What the exercise asks
Exactly as they stand, give the records below again, with no images.

Source material
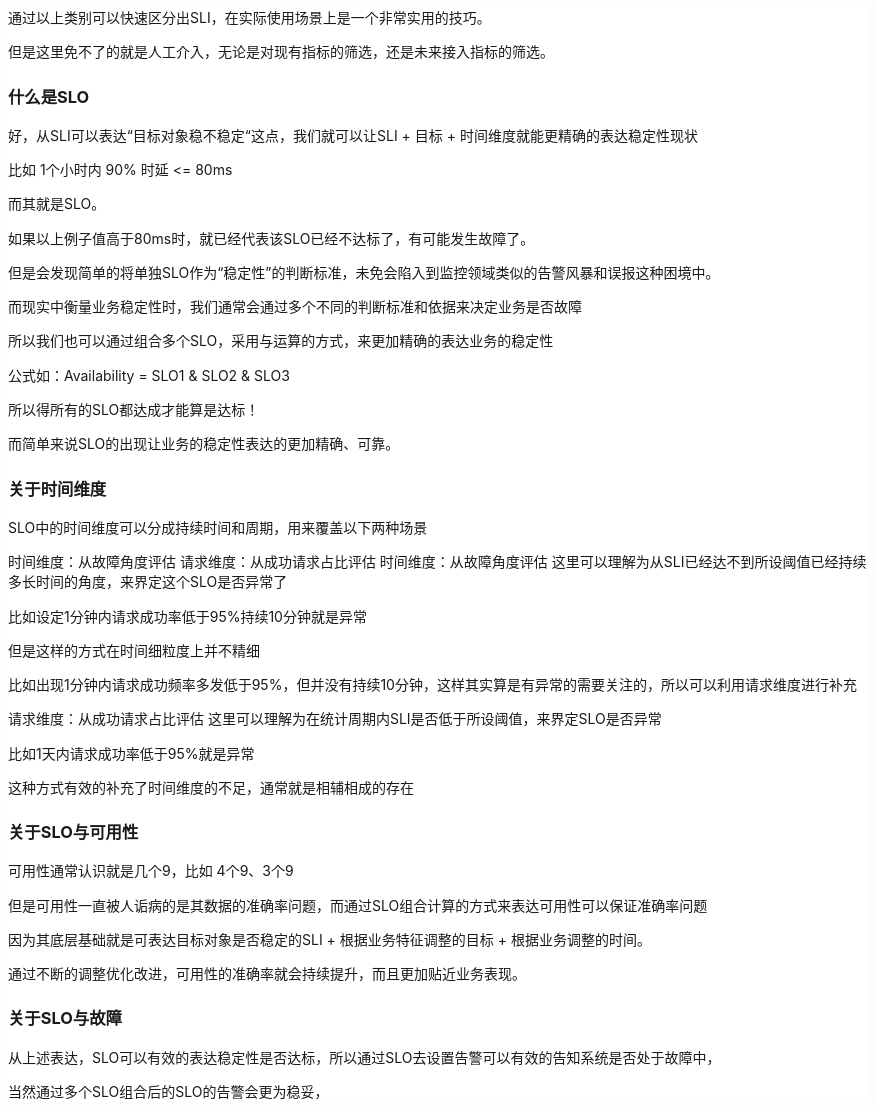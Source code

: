 通过以上类别可以快速区分出SLI，在实际使用场景上是一个非常实用的技巧。

但是这里免不了的就是人工介入，无论是对现有指标的筛选，还是未来接入指标的筛选。

### 什么是SLO

好，从SLI可以表达“目标对象稳不稳定“这点，我们就可以让SLI + 目标 + 时间维度就能更精确的表达稳定性现状

比如 1个小时内 90% 时延 <= 80ms

而其就是SLO。

如果以上例子值高于80ms时，就已经代表该SLO已经不达标了，有可能发生故障了。

但是会发现简单的将单独SLO作为“稳定性”的判断标准，未免会陷入到监控领域类似的告警风暴和误报这种困境中。

而现实中衡量业务稳定性时，我们通常会通过多个不同的判断标准和依据来决定业务是否故障

所以我们也可以通过组合多个SLO，采用与运算的方式，来更加精确的表达业务的稳定性

公式如：Availability = SLO1 & SLO2 & SLO3

所以得所有的SLO都达成才能算是达标！

而简单来说SLO的出现让业务的稳定性表达的更加精确、可靠。

### 关于时间维度
SLO中的时间维度可以分成持续时间和周期，用来覆盖以下两种场景

时间维度：从故障角度评估
请求维度：从成功请求占比评估
时间维度：从故障角度评估
这里可以理解为从SLI已经达不到所设阈值已经持续多长时间的角度，来界定这个SLO是否异常了

比如设定1分钟内请求成功率低于95%持续10分钟就是异常

但是这样的方式在时间细粒度上并不精细

比如出现1分钟内请求成功频率多发低于95%，但并没有持续10分钟，这样其实算是有异常的需要关注的，所以可以利用请求维度进行补充

请求维度：从成功请求占比评估
这里可以理解为在统计周期内SLI是否低于所设阈值，来界定SLO是否异常

比如1天内请求成功率低于95%就是异常

这种方式有效的补充了时间维度的不足，通常就是相辅相成的存在

### 关于SLO与可用性
可用性通常认识就是几个9，比如 4个9、3个9

但是可用性一直被人诟病的是其数据的准确率问题，而通过SLO组合计算的方式来表达可用性可以保证准确率问题

因为其底层基础就是可表达目标对象是否稳定的SLI + 根据业务特征调整的目标 + 根据业务调整的时间。

通过不断的调整优化改进，可用性的准确率就会持续提升，而且更加贴近业务表现。

### 关于SLO与故障
从上述表达，SLO可以有效的表达稳定性是否达标，所以通过SLO去设置告警可以有效的告知系统是否处于故障中，

当然通过多个SLO组合后的SLO的告警会更为稳妥，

Solution to this exercise
Source code

: 通过以上类别可以快速区分出SLI，在实际使用场景上是一个非常实用的技巧。

但是这里免不了的就是人工介入，无论是对现有指标的筛选，还是未来接入指标的筛选。

### 什么是SLO

好，从SLI可以表达“目标对象稳不稳定“这点，我们就可以让SLI + 目标 + 时间维度就能更精确的表达稳定性现状

比如 1个小时内 90% 时延 <= 80ms

而其就是SLO。

如果以上例子值高于80ms时，就已经代表该SLO已经不达标了，有可能发生故障了。

但是会发现简单的将单独SLO作为“稳定性”的判断标准，未免会陷入到监控领域类似的告警风暴和误报这种困境中。

而现实中衡量业务稳定性时，我们通常会通过多个不同的判断标准和依据来决定业务是否故障

所以我们也可以通过组合多个SLO，采用与运算的方式，来更加精确的表达业务的稳定性

公式如：Availability = SLO1 & SLO2 & SLO3

所以得所有的SLO都达成才能算是达标！

而简单来说SLO的出现让业务的稳定性表达的更加精确、可靠。

### 关于时间维度
SLO中的时间维度可以分成持续时间和周期，用来覆盖以下两种场景

时间维度：从故障角度评估
请求维度：从成功请求占比评估
时间维度：从故障角度评估
这里可以理解为从SLI已经达不到所设阈值已经持续多长时间的角度，来界定这个SLO是否异常了

比如设定1分钟内请求成功率低于95%持续10分钟就是异常

但是这样的方式在时间细粒度上并不精细

比如出现1分钟内请求成功频率多发低于95%，但并没有持续10分钟，这样其实算是有异常的需要关注的，所以可以利用请求维度进行补充

请求维度：从成功请求占比评估
这里可以理解为在统计周期内SLI是否低于所设阈值，来界定SLO是否异常

比如1天内请求成功率低于95%就是异常

这种方式有效的补充了时间维度的不足，通常就是相辅相成的存在

### 关于SLO与可用性
可用性通常认识就是几个9，比如 4个9、3个9

但是可用性一直被人诟病的是其数据的准确率问题，而通过SLO组合计算的方式来表达可用性可以保证准确率问题

因为其底层基础就是可表达目标对象是否稳定的SLI + 根据业务特征调整的目标 + 根据业务调整的时间。

通过不断的调整优化改进，可用性的准确率就会持续提升，而且更加贴近业务表现。

### 关于SLO与故障
从上述表达，SLO可以有效的表达稳定性是否达标，所以通过SLO去设置告警可以有效的告知系统是否处于故障中，

当然通过多个SLO组合后的SLO的告警会更为稳妥，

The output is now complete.